» TASK STATEMENT: Every line in the material below that includes "didn" should be copied.
Segment Start: INFORMATION GIVEN
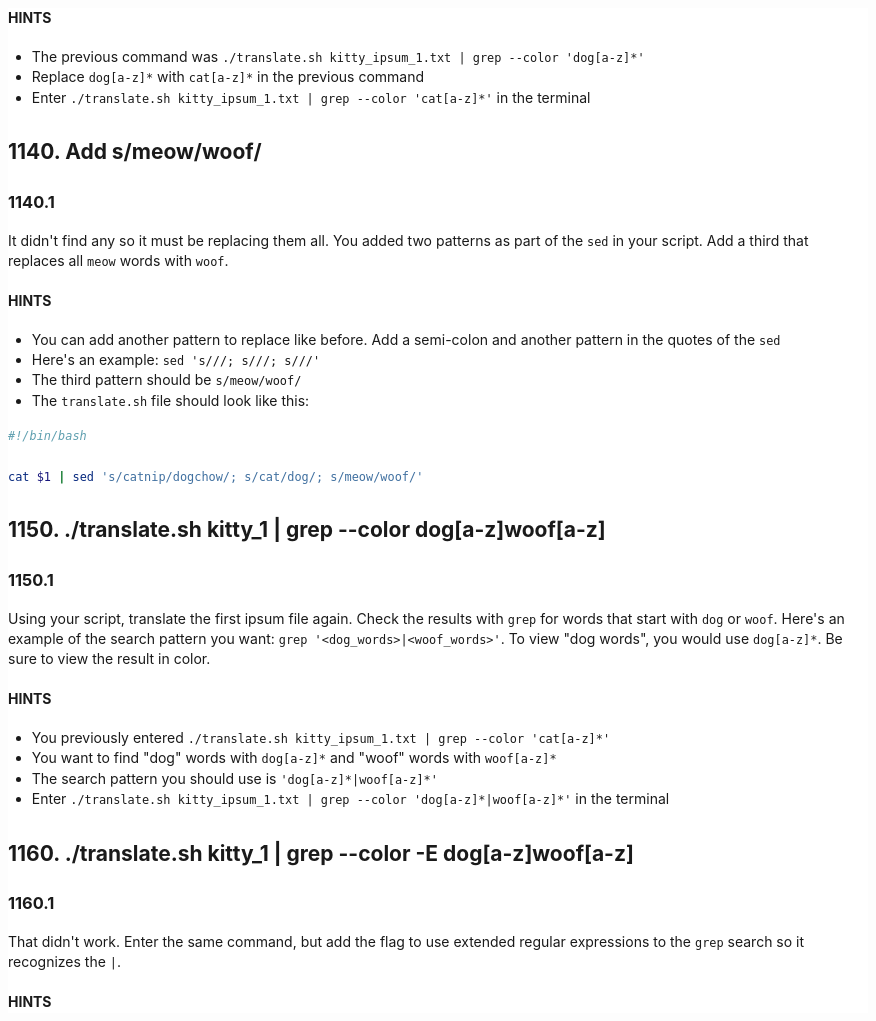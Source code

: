 #### HINTS

- The previous command was `./translate.sh kitty_ipsum_1.txt | grep --color 'dog[a-z]*'`
- Replace `dog[a-z]*` with `cat[a-z]*` in the previous command
- Enter `./translate.sh kitty_ipsum_1.txt | grep --color 'cat[a-z]*'` in the terminal

## 1140. Add s/meow/woof/

### 1140.1

It didn't find any so it must be replacing them all. You added two patterns as part of the `sed` in your script. Add a third that replaces all `meow` words with `woof`.

#### HINTS

- You can add another pattern to replace like before. Add a semi-colon and another pattern in the quotes of the `sed`
- Here's an example: `sed 's///; s///; s///'`
- The third pattern should be `s/meow/woof/`
- The `translate.sh` file should look like this:
```sh
#!/bin/bash

cat $1 | sed 's/catnip/dogchow/; s/cat/dog/; s/meow/woof/'
```

## 1150. ./translate.sh kitty_1 | grep --color dog[a-z]woof[a-z]

### 1150.1

Using your script, translate the first ipsum file again. Check the results with `grep` for words that start with `dog` or `woof`. Here's an example of the search pattern you want: `grep '<dog_words>|<woof_words>'`. To view "dog words", you would use `dog[a-z]*`. Be sure to view the result in color.

#### HINTS

- You previously entered `./translate.sh kitty_ipsum_1.txt | grep --color 'cat[a-z]*'`
- You want to find "dog" words with `dog[a-z]*` and "woof" words with `woof[a-z]*`
- The search pattern you should use is `'dog[a-z]*|woof[a-z]*'`
- Enter `./translate.sh kitty_ipsum_1.txt | grep --color 'dog[a-z]*|woof[a-z]*'` in the terminal

## 1160. ./translate.sh kitty_1 | grep --color -E dog[a-z]woof[a-z]

### 1160.1

That didn't work. Enter the same command, but add the flag to use extended regular expressions to the `grep` search so it recognizes the `|`.

#### HINTS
Segment End: INFORMATION GIVEN
» ANSWER TO THIS PROBLEM:
It didn't find any so it must be replacing them all. You added two patterns as part of the `sed` in your script. Add a third that replaces all `meow` words with `woof`.
That didn't work. Enter the same command, but add the flag to use extended regular expressions to the `grep` search so it recognizes the `|`.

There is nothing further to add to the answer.